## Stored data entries
....................

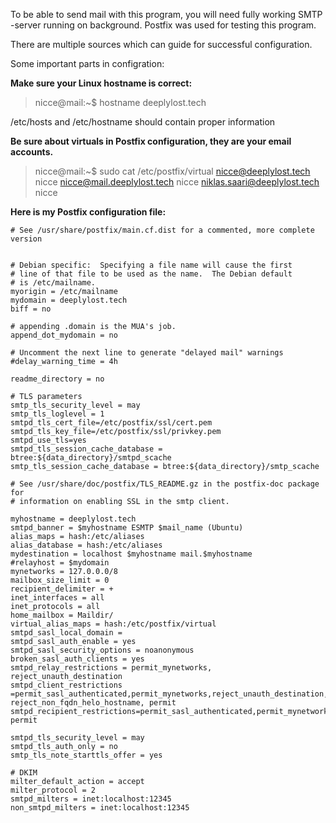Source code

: 

To be able to send mail with this program, you will need fully working SMTP -server running on background.
Postfix was used for testing this program.

There are multiple sources which can guide for successful configuration.

Some important parts in configration:

**Make sure your Linux hostname is correct:**
> nicce@mail:~$ hostname
> deeplylost.tech

/etc/hosts and /etc/hostname should contain proper information

**Be sure about virtuals in Postfix configuration, they are your email accounts.**

> nicce@mail:~$ sudo cat /etc/postfix/virtual
> nicce@deeplylost.tech nicce
> nicce@mail.deeplylost.tech nicce
> niklas.saari@deeplylost.tech nicce

**Here is my Postfix configuration file:**

```
# See /usr/share/postfix/main.cf.dist for a commented, more complete version


# Debian specific:  Specifying a file name will cause the first
# line of that file to be used as the name.  The Debian default
# is /etc/mailname.
myorigin = /etc/mailname
mydomain = deeplylost.tech
biff = no

# appending .domain is the MUA's job.
append_dot_mydomain = no

# Uncomment the next line to generate "delayed mail" warnings
#delay_warning_time = 4h

readme_directory = no

# TLS parameters
smtp_tls_security_level = may
smtp_tls_loglevel = 1
smtpd_tls_cert_file=/etc/postfix/ssl/cert.pem
smtpd_tls_key_file=/etc/postfix/ssl/privkey.pem
smtpd_use_tls=yes
smtpd_tls_session_cache_database = btree:${data_directory}/smtpd_scache
smtp_tls_session_cache_database = btree:${data_directory}/smtp_scache

# See /usr/share/doc/postfix/TLS_README.gz in the postfix-doc package for
# information on enabling SSL in the smtp client.

myhostname = deeplylost.tech
smtpd_banner = $myhostname ESMTP $mail_name (Ubuntu)
alias_maps = hash:/etc/aliases
alias_database = hash:/etc/aliases
mydestination = localhost $myhostname mail.$myhostname
#relayhost = $mydomain
mynetworks = 127.0.0.0/8
mailbox_size_limit = 0
recipient_delimiter = +
inet_interfaces = all
inet_protocols = all
home_mailbox = Maildir/
virtual_alias_maps = hash:/etc/postfix/virtual
smtpd_sasl_local_domain =
smtpd_sasl_auth_enable = yes
smtpd_sasl_security_options = noanonymous
broken_sasl_auth_clients = yes
smtpd_relay_restrictions = permit_mynetworks, reject_unauth_destination
smtpd_client_restrictions =permit_sasl_authenticated,permit_mynetworks,reject_unauth_destination, reject_non_fqdn_helo_hostname, permit
smtpd_recipient_restrictions=permit_sasl_authenticated,permit_mynetworks,reject_unauth_destination, permit

smtpd_tls_security_level = may
smtpd_tls_auth_only = no
smtp_tls_note_starttls_offer = yes

# DKIM
milter_default_action = accept
milter_protocol = 2
smtpd_milters = inet:localhost:12345
non_smtpd_milters = inet:localhost:12345
```
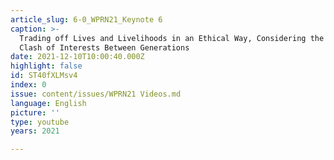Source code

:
 ```yaml
---
article_slug: 6-0_WPRN21_Keynote 6
caption: >-
  Trading off Lives and Livelihoods in an Ethical Way, Considering the Apparent
  Clash of Interests Between Generations
date: 2021-12-10T10:00:40.000Z
highlight: false
id: ST40fXLMsv4
index: 0
issue: content/issues/WPRN21 Videos.md
language: English
picture: ''
type: youtube
years: 2021

---
```

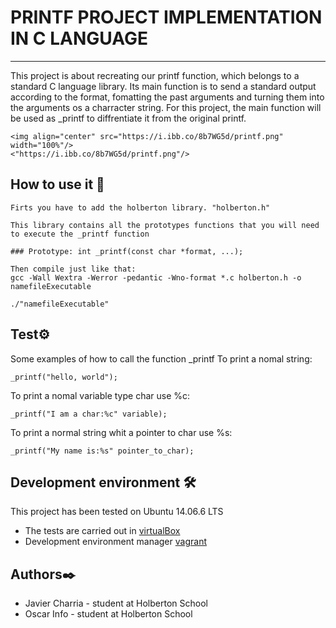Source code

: # PRINTF PROJECT IMPLEMENTATION IN C LANGUAGE
---
This project is about recreating our printf function, which belongs to a standard C language library. Its main function is to send a standard output according to the format, fomatting the past arguments and turning them into the arguments os a charracter string. For this project, the main function will be used as _printf to diffrentiate it from the original printf.
```
<img align="center" src="https://i.ibb.co/8b7WG5d/printf.png" width="100%"/>
<"https://i.ibb.co/8b7WG5d/printf.png"/>
```
## How to use it 🔧
```
Firts you have to add the holberton library. "holberton.h"

This library contains all the prototypes functions that you will need to execute the _printf function

### Prototype: int _printf(const char *format, ...);

Then compile just like that:
gcc -Wall Wextra -Werror -pedantic -Wno-format *.c holberton.h -o namefileExecutable

./"namefileExecutable"
```
## Test⚙️
Some examples of how to call the function _printf
To print a nomal string:
```
_printf("hello, world");
```
To print a nomal variable type char use %c:
```
_printf("I am a char:%c" variable);
```
To print a normal string whit a pointer to char use %s:
```
_printf("My name is:%s" pointer_to_char);
```
## Development environment 🛠️
This project has been tested on Ubuntu 14.06.6 LTS

* The tests are carried out in [virtualBox](https://www.virtualbox.com) 
* Development environment manager [vagrant](https://www.vagrantup.com)

## Authors✒️
* Javier Charria - student at Holberton School
* Oscar Info - student at Holberton School

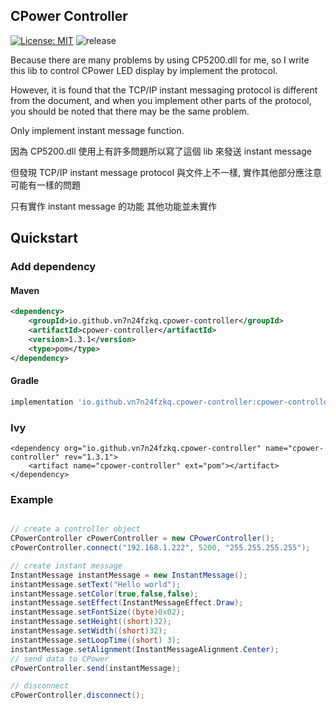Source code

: ## CPower Controller

[![License: MIT](https://img.shields.io/badge/License-MIT-green.svg?style=for-the-badge)](https://github.com/vn7n24fzkq/CPower-Controller/blob/master/LICENSE)
![release](https://img.shields.io/github/v/release/vn7n24fzkq/CPower-Controller?style=for-the-badge)

Because there are many problems by using CP5200.dll for me, so I write this lib to control CPower LED display by implement the protocol.

However, it is found that the TCP/IP instant messaging protocol is different from the document, and when you implement other parts of the protocol, you should be noted that there may be the same problem.

Only implement instant message function.

因為 CP5200.dll 使用上有許多問題所以寫了這個 lib 來發送 instant message

但發現 TCP/IP instant message protocol 與文件上不一樣, 實作其他部分應注意可能有一樣的問題

只有實作 instant message 的功能 其他功能並未實作

## Quickstart

### Add dependency

#### Maven

```xml
<dependency>
	<groupId>io.github.vn7n24fzkq.cpower-controller</groupId>
	<artifactId>cpower-controller</artifactId>
	<version>1.3.1</version>
	<type>pom</type>
</dependency>
```

#### Gradle

```groovy
implementation 'io.github.vn7n24fzkq.cpower-controller:cpower-controller:1.3.1'
```

### Ivy

```ivy
<dependency org="io.github.vn7n24fzkq.cpower-controller" name="cpower-controller" rev="1.3.1">
	<artifact name="cpower-controller" ext="pom"></artifact>
</dependency>
```

### Example

```java

// create a controller object
CPowerController cPowerController = new CPowerController();
cPowerController.connect("192.168.1.222", 5200, "255.255.255.255");

// create instant message
InstantMessage instantMessage = new InstantMessage();
instantMessage.setText("Hello world");
instantMessage.setColor(true,false,false);
instantMessage.setEffect(InstantMessageEffect.Draw);
instantMessage.setFontSize((byte)0x02);
instantMessage.setHeight((short)32);
instantMessage.setWidth((short)32);
instantMessage.setLoopTime((short) 3);
instantMessage.setAlignment(InstantMessageAlignment.Center);
// send data to CPower
cPowerController.send(instantMessage);

// disconnect
cPowerController.disconnect();
```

....................

From the records given above, copy all lines containing "which".

There are multiple sources which can guide for successful configuration.
This project is about recreating our printf function, which belongs to a standard C language library. Its main function is to send a standard output according to the format, fomatting the past arguments and turning them into the arguments os a charracter string. For this project, the main function will be used as _printf to diffrentiate it from the original printf.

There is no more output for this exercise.